At first I was surprised, but then I started feeling critical. What is so horrible in the ice cream section that merits the use of Jesus’ name? I sarcastically thought perhaps I could approach her and say, “He’s my friend—would you like me to tell Him something?” Another bolder person might have told her that using God’s name was “triggering.” Instead I chose to wheel past her.
As I checked out my groceries, I started to think a bit more graciously. Perhaps I should have asked the woman if she needed some help, or attempted to start a conversation. The old counselor in me suggested, “I sense you are frustrated, would you mind sharing what has upset you?” Of course I might have been told off at that point. I didn’t know that woman’s situation—she may have been requested for a certain product by an abusive husband waiting at home. She may have wished to give an ailing parent their favorite ice cream, now unavailable. Today may have been her “last straw.”

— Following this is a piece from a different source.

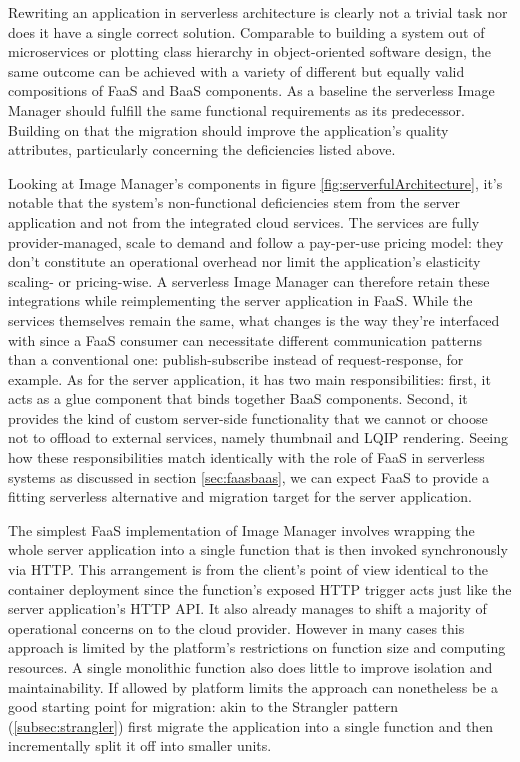 Rewriting an application in serverless architecture is clearly not a trivial task nor does it have a single correct solution. Comparable to building a system out of microservices or plotting class hierarchy in object-oriented software design, the same outcome can be achieved with a variety of different but equally valid compositions of FaaS and BaaS components. As a baseline the serverless Image Manager should fulfill the same functional requirements as its predecessor. Building on that the migration should improve the application's quality attributes, particularly concerning the deficiencies listed above.

Looking at Image Manager's components in figure \ref{fig:serverfulArchitecture}, it's notable that the system's non-functional deficiencies stem from the server application and not from the integrated cloud services. The services are fully provider-managed, scale to demand and follow a pay-per-use pricing model: they don't constitute an operational overhead nor limit the application's elasticity scaling- or pricing-wise. A serverless Image Manager can therefore retain these integrations while reimplementing the server application in FaaS. While the services themselves remain the same, what changes is the way they're interfaced with since a FaaS consumer can necessitate different communication patterns than a conventional one: publish-subscribe instead of request-response, for example. As for the server application, it has two main responsibilities: first, it acts as a glue component that binds together BaaS components. Second, it provides the kind of custom server-side functionality that we cannot or choose not to offload to external services, namely thumbnail and LQIP rendering. Seeing how these responsibilities match identically with the role of FaaS in serverless systems as discussed in section \ref{sec:faasbaas}, we can expect FaaS to provide a fitting serverless alternative and migration target for the server application.

The simplest FaaS implementation of Image Manager involves wrapping the whole server application into a single function that is then invoked synchronously via HTTP. This arrangement is from the client's point of view identical to the container deployment since the function's exposed HTTP trigger acts just like the server application's HTTP API. It also already manages to shift a majority of operational concerns on to the cloud provider. However in many cases this approach is limited by the platform's restrictions on function size and computing resources. A single monolithic function also does little to improve isolation and maintainability. If allowed by platform limits the approach can nonetheless be a good starting point for migration: akin to the Strangler pattern (\ref{subsec:strangler}) first migrate the application into a single function and then incrementally split it off into smaller units.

However, this is me: I am saddened by the flippant and cheap use of the sacred names of God. That’s the God of the Old Testament who asked us not to misuse his name in the 10 Commandments. Then Jesus Christ identified Himself as the Word, and in John 1:1-5; 14, the Word was God in the beginning. This Son of God named for trivial annoyances in the same category as curse words. That still makes me cringe inside. I am not of the same mind as those whose religion denies them the privilege of uttering God’s name at all. Yet even the names of famous prophets or the use of “Namaste” during yoga seems to be reserved with more respect.
What do we make of a society where there is little sense of the sacred name? Is it a reflection of our power over a god that we disdain or feel abandoned by Him? Or the triumph of owing to no gods at all? Or just plain limited vocabulary?
Last year my then three-year-old grandson suddenly tried out using God’s name as an exclamation, much to my shock. Our family is not known for saying that out loud for emphasis. I assumed that another child at daycare had introduced him to the habit. The experiment quickly subsided or his parent’s gave him some instruction in use of God’s name.
So much is attached to a name. I surely wouldn’t want my name used as a curse. Human beings get very incensed when their own names are misused—people go to court over disputes involving the claim by name for copyright, patent, intellectual property, or progeny! Perhaps we Christians have failed to impress upon the world that the right use of Jesus’ name is a powerful thing— and that attaching the word “Christian” to yourself is a tremendous gift.
Some people believe that when we call on the name of Jesus Christ we are calling on His reputation, character and power. May more of us impress upon this world the good news: “Everyone who calls on the name of the Lord will be saved” (Romans 10:13). Even in the grocery store.
Questions for personal journaling or group discussion:
- Read Exodus 20: 7; Philippians 2:9-11; Acts 4:12, and respond.
- How do you understand the power inherent in Jesus’ name?